Category Archives: Hunting

Killing predators isn’t always wise game management – ADN opinion 7/16/17

From Alaska Dispatch News, by Vic Van Ballenberghe, July 16, 2017

“In 1994, Alaska’s Legislature passed the Intensive Management Law intended to increase populations of moose, caribou and deer and thereby provide increased harvests for hunters. Hunting organizations supported the bill that paved the way for large-scale predator control programs. The prevailing model crafted at the time by Department of Fish and Game biologists predicted that in nearly all cases, reducing wolves and bears would increase moose and caribou numbers and would ultimately benefit hunters. The Board of Game eagerly adopted this model and vigorously applied it after 2002 across a broad area of the state. Thousands of wolves and bears were killed as part of intensive management programs featuring controversial, extreme methods including public aerial shooting of wolves, gassing of wolf pups in dens, trapping bears and shooting bears from helicopters.

From the beginning, some biologists warned that managing wildlife was far more complex than simply reducing predators. We knew that predation sometimes limited prey numbers, but other factors often overshadowed predation. These included food quantity and quality, severe winters, dry summers and hunting. We stressed the importance of conducting field studies before implementing predator control, during control to monitor progress and after control to evaluate effectiveness. But some of the approved control programs lacked the necessary studies and information to justify, implement, monitor and evaluate predator reductions…

…My own analysis of statewide moose harvests before and after aggressive, intensive management showed no significant increase in harvests as a result of reducing predators. Intensive management didn’t result in larger moose harvests despite an increase of about 5,000 hunters per year on average during aggressive management programs.”

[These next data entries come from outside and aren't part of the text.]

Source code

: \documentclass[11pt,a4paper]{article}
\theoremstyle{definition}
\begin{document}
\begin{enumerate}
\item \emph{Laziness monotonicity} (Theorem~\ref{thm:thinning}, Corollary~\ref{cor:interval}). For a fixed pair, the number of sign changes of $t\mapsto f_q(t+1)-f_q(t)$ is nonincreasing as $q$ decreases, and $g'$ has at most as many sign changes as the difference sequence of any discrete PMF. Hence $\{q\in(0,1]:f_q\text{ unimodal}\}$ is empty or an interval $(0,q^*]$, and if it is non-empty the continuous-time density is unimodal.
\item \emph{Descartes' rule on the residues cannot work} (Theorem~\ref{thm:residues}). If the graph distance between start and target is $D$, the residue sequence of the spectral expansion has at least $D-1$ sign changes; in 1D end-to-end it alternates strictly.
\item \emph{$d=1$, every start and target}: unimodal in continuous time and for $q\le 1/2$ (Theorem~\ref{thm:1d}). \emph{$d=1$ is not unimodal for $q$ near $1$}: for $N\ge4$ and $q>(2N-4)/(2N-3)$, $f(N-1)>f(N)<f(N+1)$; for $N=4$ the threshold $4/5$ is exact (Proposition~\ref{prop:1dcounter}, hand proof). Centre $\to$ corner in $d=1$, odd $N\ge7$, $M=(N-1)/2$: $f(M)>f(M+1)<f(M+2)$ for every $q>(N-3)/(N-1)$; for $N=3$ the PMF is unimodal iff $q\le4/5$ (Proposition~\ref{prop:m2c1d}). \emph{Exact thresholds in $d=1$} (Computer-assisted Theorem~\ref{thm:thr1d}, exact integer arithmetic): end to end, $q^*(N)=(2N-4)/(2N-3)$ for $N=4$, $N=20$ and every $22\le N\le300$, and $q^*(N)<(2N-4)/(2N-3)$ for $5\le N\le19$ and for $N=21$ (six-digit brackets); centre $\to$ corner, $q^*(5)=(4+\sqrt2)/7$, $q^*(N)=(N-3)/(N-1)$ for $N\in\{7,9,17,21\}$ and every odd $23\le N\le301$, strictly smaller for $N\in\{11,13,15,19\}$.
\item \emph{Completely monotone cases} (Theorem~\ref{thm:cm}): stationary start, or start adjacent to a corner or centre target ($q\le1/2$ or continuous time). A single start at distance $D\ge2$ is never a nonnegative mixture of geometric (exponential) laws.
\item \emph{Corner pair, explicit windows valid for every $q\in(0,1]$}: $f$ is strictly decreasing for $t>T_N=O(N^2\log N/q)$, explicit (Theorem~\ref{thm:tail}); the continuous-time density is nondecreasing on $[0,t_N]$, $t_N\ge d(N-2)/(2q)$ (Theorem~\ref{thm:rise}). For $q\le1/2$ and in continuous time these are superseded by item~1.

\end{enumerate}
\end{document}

Read the full article at Alaska Dispatch News

 

Board of Game bias isn’t based on science: ADN opinion, 3/13/17

Opinion from Alaska Dispatch News, by Bill Sherwonit

Read the original article here.

“Hiding behind science, the Alaska Board of Game continues to push an extreme agenda, one that is overwhelmingly biased toward hunters and trappers at the expense of our state’s wolves and bears, no matter the circumstances. And despite the fact that the board’s own “science” is sometimes suspect.

The most recent example of the Game Board’s narrow-minded — and, I would argue, regressive — approach to wildlife management came in Fairbanks, where in late February it unanimously rejected proposals to reinstate a no-kill wolf buffer on state lands that border Denali National Park…

…The Game Board repeatedly approved buffers of various sizes and shapes between 2000 and 2008, and some sort of zone providing additional protections to “Denali wolves” existed for a decade. And when the board voted to eliminate the buffer in 2010, it did so by the narrowest of margins, 4-3, a decision fueled not by science but anti-feds fervor.

Apparently, the reasoning and science that the board used in supporting a buffer the first decade of this century no longer applies.”

Read the rest of this article at Alaska Dispatch News

Alaska Dispatch: Alaska game board shoots down bid for Denali wolf buffer

ADN article by Zaz Hollander, February 24th, 2017.

Read the full article at Alaska Dispatch News

The Alaska Board of Game has summarily rejected a no-kill zone for wolves on state lands north and east of Denali National Park and Preserve during its first consideration of the contentious wolf buffer since 2010.

The unanimous and fairly quick vote of the seven-member board came Friday afternoon during a weeklong meeting in Fairbanks amid heavy pressure from the public, wolf advocacy groups and the National Park Service to ban hunting and trapping on state lands next to the park.

A Park Service study last year linked the presence of a buffer to more wolf sightings for Denali visitors, though dens near the park road were a bigger factor. Alaska Department of Fish and Game biologists say relatively low numbers of moose, caribou and sheep influence wolves more than any buffer.

The board’s decision marks the latest salvo in a long and recently inflamed war over predator-control policy between state and federal officials.

A Park Service proposal called on the board to close a 150-square-mile area, including the Stampede Corridor, to hunting and trapping during the spring breeding season and into the summer. Another proposal from the Denali Citizens Council and Alaska Wildlife Alliance also included Nenana Canyon and called for a year-round ban.

The board voted down the broader proposal, rendering the Park Service proposal moot. They did not vote on it.